[ACTIVITY]:
All of the data below should be written out again exactly.

Items listed in a dataset:
"""

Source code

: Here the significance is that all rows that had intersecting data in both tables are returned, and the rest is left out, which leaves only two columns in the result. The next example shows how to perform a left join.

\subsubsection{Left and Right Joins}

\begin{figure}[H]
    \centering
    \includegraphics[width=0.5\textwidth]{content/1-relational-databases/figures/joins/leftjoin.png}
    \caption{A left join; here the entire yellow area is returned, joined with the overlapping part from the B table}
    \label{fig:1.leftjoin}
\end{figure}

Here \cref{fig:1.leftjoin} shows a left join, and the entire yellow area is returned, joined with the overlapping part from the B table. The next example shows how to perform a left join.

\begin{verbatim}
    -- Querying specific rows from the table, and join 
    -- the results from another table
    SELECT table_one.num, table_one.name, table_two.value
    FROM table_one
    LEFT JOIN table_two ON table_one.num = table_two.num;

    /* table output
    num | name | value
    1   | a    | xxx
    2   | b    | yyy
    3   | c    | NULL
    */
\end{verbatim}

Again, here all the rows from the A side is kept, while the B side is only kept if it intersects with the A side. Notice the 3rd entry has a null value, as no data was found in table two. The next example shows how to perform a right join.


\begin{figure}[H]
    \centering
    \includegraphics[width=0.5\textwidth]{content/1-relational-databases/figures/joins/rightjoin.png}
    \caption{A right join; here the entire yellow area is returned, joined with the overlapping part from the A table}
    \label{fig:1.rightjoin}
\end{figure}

"""

[THE ANSWER]:
Source code

: Here the significance is that all rows that had intersecting data in both tables are returned, and the rest is left out, which leaves only two columns in the result. The next example shows how to perform a left join.

\subsubsection{Left and Right Joins}

\begin{figure}[H]
    \centering
    \includegraphics[width=0.5\textwidth]{content/1-relational-databases/figures/joins/leftjoin.png}
    \caption{A left join; here the entire yellow area is returned, joined with the overlapping part from the B table}
    \label{fig:1.leftjoin}
\end{figure}

Here \cref{fig:1.leftjoin} shows a left join, and the entire yellow area is returned, joined with the overlapping part from the B table. The next example shows how to perform a left join.

\begin{verbatim}
    -- Querying specific rows from the table, and join 
    -- the results from another table
    SELECT table_one.num, table_one.name, table_two.value
    FROM table_one
    LEFT JOIN table_two ON table_one.num = table_two.num;

    /* table output
    num | name | value
    1   | a    | xxx
    2   | b    | yyy
    3   | c    | NULL
    */
\end{verbatim}

Again, here all the rows from the A side is kept, while the B side is only kept if it intersects with the A side. Notice the 3rd entry has a null value, as no data was found in table two. The next example shows how to perform a right join.


\begin{figure}[H]
    \centering
    \includegraphics[width=0.5\textwidth]{content/1-relational-databases/figures/joins/rightjoin.png}
    \caption{A right join; here the entire yellow area is returned, joined with the overlapping part from the A table}
    \label{fig:1.rightjoin}
\end{figure}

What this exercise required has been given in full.